People tend to ask personal questions without much thought. Depending on where they’re coming from it may be an opportunity for an interesting conversation in which you can share a new viewpoint with them.
Other times a more conversation-ending response may be appropriate if they are not coming from an open space.
You don’t have to expend energy trying to talk with someone who refuses to actually have a conversation and would rather just share their viewpoint.
I’ve heard a lot of people use humor in these situations. Responding with “I’m allergic” can be a fun way to handle these situations too.
The “When are you going to have kids?” Question
Try the following responses:
- “That’s not a life path I want to pursue.”
- “I’m not going to have kids.”
- “I’m not ready to share my decision on that personal choice.”
Or reply with a question of your own:
- “How did you decide you wanted kids?”
- “What were your reasons for wanting kids?”
The “Who will take care of you when you’re older?” Question
Try the following responses:
- “I will. I can plan for that and not leave it for anyone else to decide.”
- “This question implies that children are responsible for caring for their parents. That’s not a belief I hold.”

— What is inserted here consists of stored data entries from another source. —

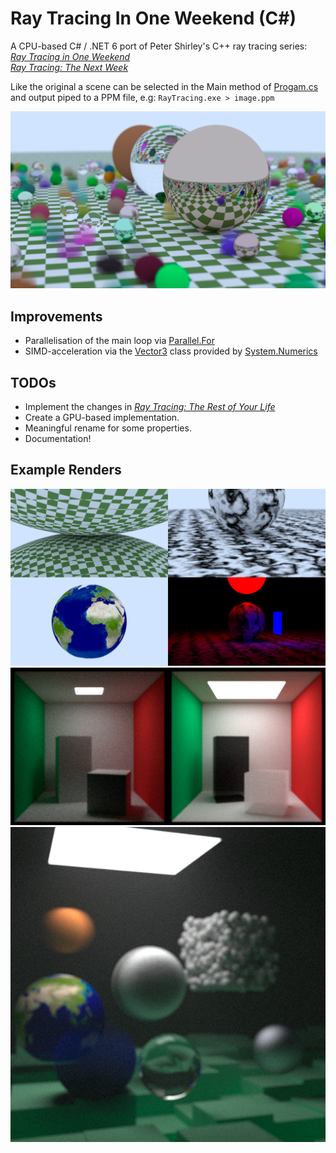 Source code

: # Ray Tracing In One Weekend (C#)
A CPU-based C# / .NET 6 port of Peter Shirley's C++ ray tracing series:\
[_Ray Tracing in One Weekend_](https://raytracing.github.io/books/RayTracingInOneWeekend.html)\
[_Ray Tracing: The Next Week_](https://raytracing.github.io/books/RayTracingTheNextWeek.html)

Like the original a scene can be selected in the Main method of [Progam.cs](RayTracingInOneWeekend/Program.cs) and output piped to a PPM file, e.g: `RayTracing.exe > image.ppm`

![alt text](Renders/Scene1.png "Scene #1 contaning a random collection of matte, glass and metal spheres - some with motion blur applied. Rendered at 100 samples per pixel.")

## Improvements
- Parallelisation of the main loop via [Parallel.For](https://docs.microsoft.com/en-us/dotnet/api/system.threading.tasks.parallel.for?view=net-5.0)
- SIMD-acceleration via the [Vector3](https://docs.microsoft.com/en-us/dotnet/api/system.numerics.vector3?view=net-5.0) class provided by [System.Numerics](https://docs.microsoft.com/en-us/dotnet/api/system.numerics?view=net-5.0) 

## TODOs
- Implement the changes in [_Ray Tracing: The Rest of Your Life_](https://raytracing.github.io/books/RayTracingTheRestOfYourLife.html)
- Create a GPU-based implementation.
- Meaningful rename for some properties.
- Documentation!

## Example Renders
![alt text](Renders/Scene2-5.png "Four scenes, demonstrating noise, image mapping, and lighting.")
![alt text](Renders/Scene6-7.png "Two cornell boxes, one with greater lighting and 'fog' volumes.")
![alt text](Renders/Scene8.png "The final render of book 2 at 5000 samples per pixel.")
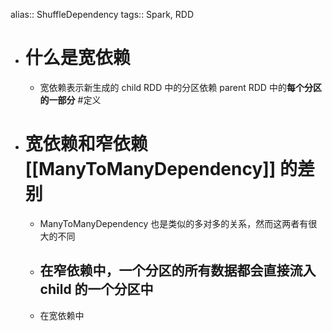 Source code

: alias:: ShuffleDependency
tags:: Spark, RDD

- # 什么是宽依赖
	- 宽依赖表示新生成的 child RDD 中的分区依赖 parent RDD 中的**每个分区的一部分** #定义
- # 宽依赖和窄依赖 [[ManyToManyDependency]] 的差别
	- ManyToManyDependency 也是类似的多对多的关系，然而这两者有很大的不同
	- 在窄依赖中，一个分区的所有数据都会直接流入 child 的一个分区中
		-
	- 在宽依赖中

Or reply with a question of your own:
- “Who will take care of you?”
- “Is that a fair responsibility to place on kids?”
The “You’ll Change Your Mind” Comment
Try the following responses:
- “I know myself and I know what I want.”
- “I’ve put a lot of thought into this decision.”
- “Please don’t imply that you know me better than I know myself.”
- “I can appreciate that that may have been your experience, but it will not be mine.”
Or reply with a question of your own:
- “What makes you think I’ll change my mind?”
- “Why did you end up changing your mind?”
Other Scenarios
When they share an opinion, assumptions, fear, or projection they have about your childfree life.
Try the following responses:
- Showing them the implied assumption, fear, or opinion they are projecting onto you (possibly without realizing it)
- Responding with a question
- Setting a boundary
- Walking away
Remember, this person doesn’t know what’s best for you. Only you do. They are acting based on their reality. They may have never realized that being childfree was a choice they had.
Your example as a childfree individual is powerful and you may be opening their mind. How they handle that is on them, no you.
It’s your choice and your life.
It’s not up for debate or unsolicited commentary.